Participants filled in a user satisfaction questionnaire at time point T3, after finishing the intervention (see Supporting information A in the additional supporting information). Google Forms was used to make this questionnaire available online. Five items of the questionnaire were based on previous research (Beijer, 2012: ch. 8; Ganzeboom et al., 2018). Four items asked the users about their satisfaction with the interface, ease of use, attractiveness and the overall system. Each of these were rated on a 10‐point scale, ranging from 1 (extremely unsatisfied) to 10 (extremely satisfied). Ratings below 6 indicated an insufficient level of satisfaction. Dutch people are familiar with this scale since it is commonly used in the Dutch school system (NUFFIC, 2022). The fifth question was open ended and asked how users generally experienced playing the game. At time points T1 and T2 it became apparent that most participants would find it difficult to fill in the questionnaire online due to physical limitations or fatigue. We therefore decided that the student assistants that made the speech recordings should read the questions aloud and make an audio recording of users’ responses. Student assistants were instructed to limit the text they read aloud to the question on the questionnaire and, if necessary, the accompanying explanatory sentence.

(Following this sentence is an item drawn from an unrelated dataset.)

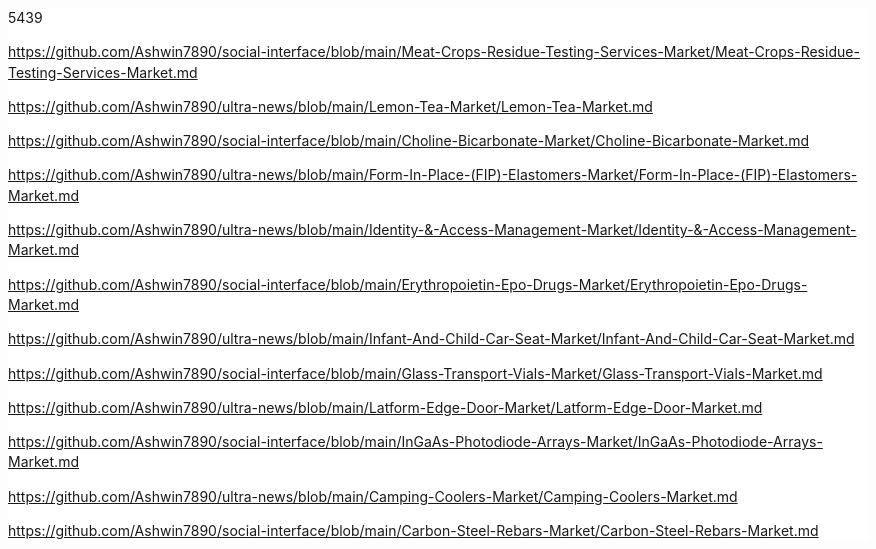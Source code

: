 5439</p><p><a href="https://github.com/Ashwin7890/social-interface/blob/main/Meat-Crops-Residue-Testing-Services-Market/Meat-Crops-Residue-Testing-Services-Market.md">https://github.com/Ashwin7890/social-interface/blob/main/Meat-Crops-Residue-Testing-Services-Market/Meat-Crops-Residue-Testing-Services-Market.md</a></p><p><a href="https://github.com/Ashwin7890/ultra-news/blob/main/Lemon-Tea-Market/Lemon-Tea-Market.md">https://github.com/Ashwin7890/ultra-news/blob/main/Lemon-Tea-Market/Lemon-Tea-Market.md</a></p><p><a href="https://github.com/Ashwin7890/social-interface/blob/main/Choline-Bicarbonate-Market/Choline-Bicarbonate-Market.md">https://github.com/Ashwin7890/social-interface/blob/main/Choline-Bicarbonate-Market/Choline-Bicarbonate-Market.md</a></p><p><a href="https://github.com/Ashwin7890/ultra-news/blob/main/Form-In-Place-(FIP)-Elastomers-Market/Form-In-Place-(FIP)-Elastomers-Market.md">https://github.com/Ashwin7890/ultra-news/blob/main/Form-In-Place-(FIP)-Elastomers-Market/Form-In-Place-(FIP)-Elastomers-Market.md</a></p><p><a href="https://github.com/Ashwin7890/ultra-news/blob/main/Identity-&-Access-Management-Market/Identity-&-Access-Management-Market.md">https://github.com/Ashwin7890/ultra-news/blob/main/Identity-&-Access-Management-Market/Identity-&-Access-Management-Market.md</a></p><p><a href="https://github.com/Ashwin7890/social-interface/blob/main/Erythropoietin-Epo-Drugs-Market/Erythropoietin-Epo-Drugs-Market.md">https://github.com/Ashwin7890/social-interface/blob/main/Erythropoietin-Epo-Drugs-Market/Erythropoietin-Epo-Drugs-Market.md</a></p><p><a href="https://github.com/Ashwin7890/ultra-news/blob/main/Infant-And-Child-Car-Seat-Market/Infant-And-Child-Car-Seat-Market.md">https://github.com/Ashwin7890/ultra-news/blob/main/Infant-And-Child-Car-Seat-Market/Infant-And-Child-Car-Seat-Market.md</a></p><p><a href="https://github.com/Ashwin7890/social-interface/blob/main/Glass-Transport-Vials-Market/Glass-Transport-Vials-Market.md">https://github.com/Ashwin7890/social-interface/blob/main/Glass-Transport-Vials-Market/Glass-Transport-Vials-Market.md</a></p><p><a href="https://github.com/Ashwin7890/ultra-news/blob/main/Latform-Edge-Door-Market/Latform-Edge-Door-Market.md">https://github.com/Ashwin7890/ultra-news/blob/main/Latform-Edge-Door-Market/Latform-Edge-Door-Market.md</a></p><p><a href="https://github.com/Ashwin7890/social-interface/blob/main/InGaAs-Photodiode-Arrays-Market/InGaAs-Photodiode-Arrays-Market.md">https://github.com/Ashwin7890/social-interface/blob/main/InGaAs-Photodiode-Arrays-Market/InGaAs-Photodiode-Arrays-Market.md</a></p><p><a href="https://github.com/Ashwin7890/ultra-news/blob/main/Camping-Coolers-Market/Camping-Coolers-Market.md">https://github.com/Ashwin7890/ultra-news/blob/main/Camping-Coolers-Market/Camping-Coolers-Market.md</a></p><p><a href="https://github.com/Ashwin7890/social-interface/blob/main/Carbon-Steel-Rebars-Market/Carbon-Steel-Rebars-Market.md">https://github.com/Ashwin7890/social-interface/blob/main/Carbon-Steel-Rebars-Market/Carbon-Steel-Rebars-Market.md</a></p>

User appreciation of feedback

Five open‐ended questions were added to the user satisfaction questionnaire in order to measure the appreciation of the feedback on loudness, pitch and pronunciation (see Supporting information A in the additional supporting information). The questions regarding loudness and pitch assessed whether participants noticed the feedback, how they experienced its precision, and if they could act on it (i.e., change the use of their voice in accordance with the feedback). Questions regarding pronunciation probed users’ general experience of the feedback and to what extent they disagreed with the provided feedback. Screenshots of the game accompanied these questions and were referred to in the question's text. The responses to these questions were audio recorded in the same session as the questions on user satisfaction.

User preference

In the preference task, based on Beijer (2012: ch. 8), we explored users’ preference for game‐based speech training relative to face‐to‐face training in scenarios where the two training methods lead to different hypothesized levels of speech improvement. The participants were asked to choose between game‐based speech training (using a two‐player tablet game) and traditional face‐to‐face speech training in four of such scenarios. Hypothesized levels of speech improvement were attached to the two interventions and were either a ‘slight improvement’ (+–) or a ‘strong improvement’ (++). An example of a scenario is shown in Figure 3 where the participant had to choose between a game‐based intervention with strong hypothetical improvement and a face‐to‐face‐based intervention with slight hypothetical improvement. [Corrections made on 5 April 2022, after first online publication: In this version, Figure 4 citation has been removed from the previous sentence.] Each scenario was rated on a scale from –3 (strong preference for the left option) to 3 (strong preference for the right option). The hypothetical scenarios were presented visually to participants through the E‐Prime 2 software (E‐Prime 2, 2012) and were orally explained by the experimenter.
FIGURE 3

Example of a scenario in the preference task. The participant had to choose between a game‐based intervention with strong hypothetical improvement (++) and a face‐to‐face‐based intervention with slight hypothetical improvement (+–). Scenarios were rated from –3 (a strong preference for the left option) to 3 (a strong preference for the right option) [Colour figure can be viewed at wileyonlinelibrary.com]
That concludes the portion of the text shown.